EverydayOrdinary

EverydayOrdinary.com

Saturday, 24 February 2007

[ 01:30:44 |  | Permalink ]

I did not sign up for, download, or install SecondLife today.

Again.

At some point last year, I had decided that I wanted to see what all the hubbub is about, so I headed over to the SecondLife website to download the program. To do that, I needed to sign up for an account. Okay, no big. I hate having to sign up for crap and have yet another username/password/profile set to remember, track, and maintain. But as much as I dislike mandatory user registrations, I understand that with something like SecondLife, it’s unavoidable.

So I began to fill out the form. I didn’t get very far.

You see, to create your second life, you need to pick a name. First and last. Okay. First name: the (un)imaginative choice of “Robert.” Easy. Last name: I … uh … what the heck was this? A dropdown list? Without “Hill” in it? Well, I guess they can’t have every name in the world in the list. But why not a field to let me pick my own? I don’t want to be an “Anatine” or an “Etchegaray” or a “Barthlemess” or a “Takacs.” These names are all stupid.

No offense to anybody who really has those names. They’re fine for you, but I don’t want to be you. I want to be me. And none of the names in the list fit my style or preference.

So I gave up and didn’t register. I was too annoyed.

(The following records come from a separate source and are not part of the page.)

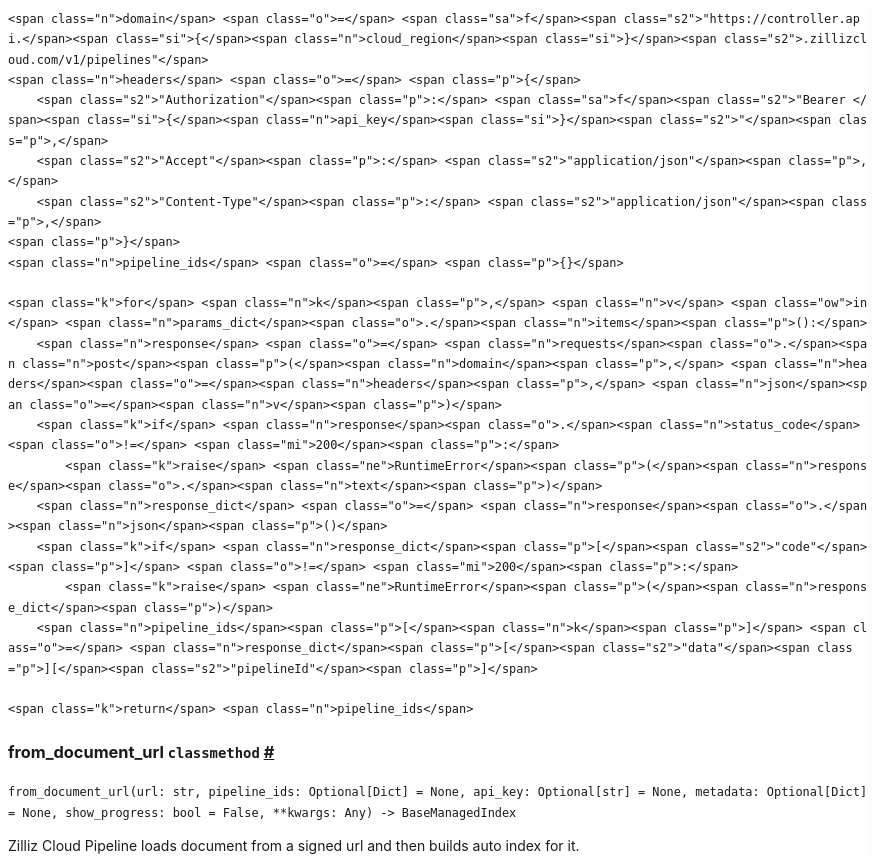     <span class="n">domain</span> <span class="o">=</span> <span class="sa">f</span><span class="s2">"https://controller.api.</span><span class="si">{</span><span class="n">cloud_region</span><span class="si">}</span><span class="s2">.zillizcloud.com/v1/pipelines"</span>
    <span class="n">headers</span> <span class="o">=</span> <span class="p">{</span>
        <span class="s2">"Authorization"</span><span class="p">:</span> <span class="sa">f</span><span class="s2">"Bearer </span><span class="si">{</span><span class="n">api_key</span><span class="si">}</span><span class="s2">"</span><span class="p">,</span>
        <span class="s2">"Accept"</span><span class="p">:</span> <span class="s2">"application/json"</span><span class="p">,</span>
        <span class="s2">"Content-Type"</span><span class="p">:</span> <span class="s2">"application/json"</span><span class="p">,</span>
    <span class="p">}</span>
    <span class="n">pipeline_ids</span> <span class="o">=</span> <span class="p">{}</span>

    <span class="k">for</span> <span class="n">k</span><span class="p">,</span> <span class="n">v</span> <span class="ow">in</span> <span class="n">params_dict</span><span class="o">.</span><span class="n">items</span><span class="p">():</span>
        <span class="n">response</span> <span class="o">=</span> <span class="n">requests</span><span class="o">.</span><span class="n">post</span><span class="p">(</span><span class="n">domain</span><span class="p">,</span> <span class="n">headers</span><span class="o">=</span><span class="n">headers</span><span class="p">,</span> <span class="n">json</span><span class="o">=</span><span class="n">v</span><span class="p">)</span>
        <span class="k">if</span> <span class="n">response</span><span class="o">.</span><span class="n">status_code</span> <span class="o">!=</span> <span class="mi">200</span><span class="p">:</span>
            <span class="k">raise</span> <span class="ne">RuntimeError</span><span class="p">(</span><span class="n">response</span><span class="o">.</span><span class="n">text</span><span class="p">)</span>
        <span class="n">response_dict</span> <span class="o">=</span> <span class="n">response</span><span class="o">.</span><span class="n">json</span><span class="p">()</span>
        <span class="k">if</span> <span class="n">response_dict</span><span class="p">[</span><span class="s2">"code"</span><span class="p">]</span> <span class="o">!=</span> <span class="mi">200</span><span class="p">:</span>
            <span class="k">raise</span> <span class="ne">RuntimeError</span><span class="p">(</span><span class="n">response_dict</span><span class="p">)</span>
        <span class="n">pipeline_ids</span><span class="p">[</span><span class="n">k</span><span class="p">]</span> <span class="o">=</span> <span class="n">response_dict</span><span class="p">[</span><span class="s2">"data"</span><span class="p">][</span><span class="s2">"pipelineId"</span><span class="p">]</span>

    <span class="k">return</span> <span class="n">pipeline_ids</span>
</code></pre></div></td></tr></tbody></table>

### from\_document\_url `classmethod` [#](https://docs.llamaindex.ai/en/stable/api_reference/indices/zilliz/#llama_index.indices.managed.zilliz.ZillizCloudPipelineIndex.from_document_url "Permanent link")

```
from_document_url(url: str, pipeline_ids: Optional[Dict] = None, api_key: Optional[str] = None, metadata: Optional[Dict] = None, show_progress: bool = False, **kwargs: Any) -> BaseManagedIndex
```

Zilliz Cloud Pipeline loads document from a signed url and then builds auto index for it.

Fast-forward to today, when I saw a mention of SecondLife over at MicroExplosion, and decided that maybe I had been a bit neurotic when I was trying to sign up before, and maybe I should give it another try.

And I started with the names on the signup form again. I put in my first name. And then froze again at the stupid dropdown menu. And got annoyed — again — because still none of the names “called out” to me. And so I navigated away from the page … again … because I still just couldn’t bring myself to care about a name I’m not yet invested in. I have no connection to “Etchegaray” or to “Takacs” or to any of the other names in the list.

I guess, in the final analysis, I really just don’t want a second life. I don’t want to be some online persona that’s not me. I want to be myself; I want to be who I already am, to feel connection with my online persona. Or, to phrase it another way, as the song lyric goes, “I gotta be me.”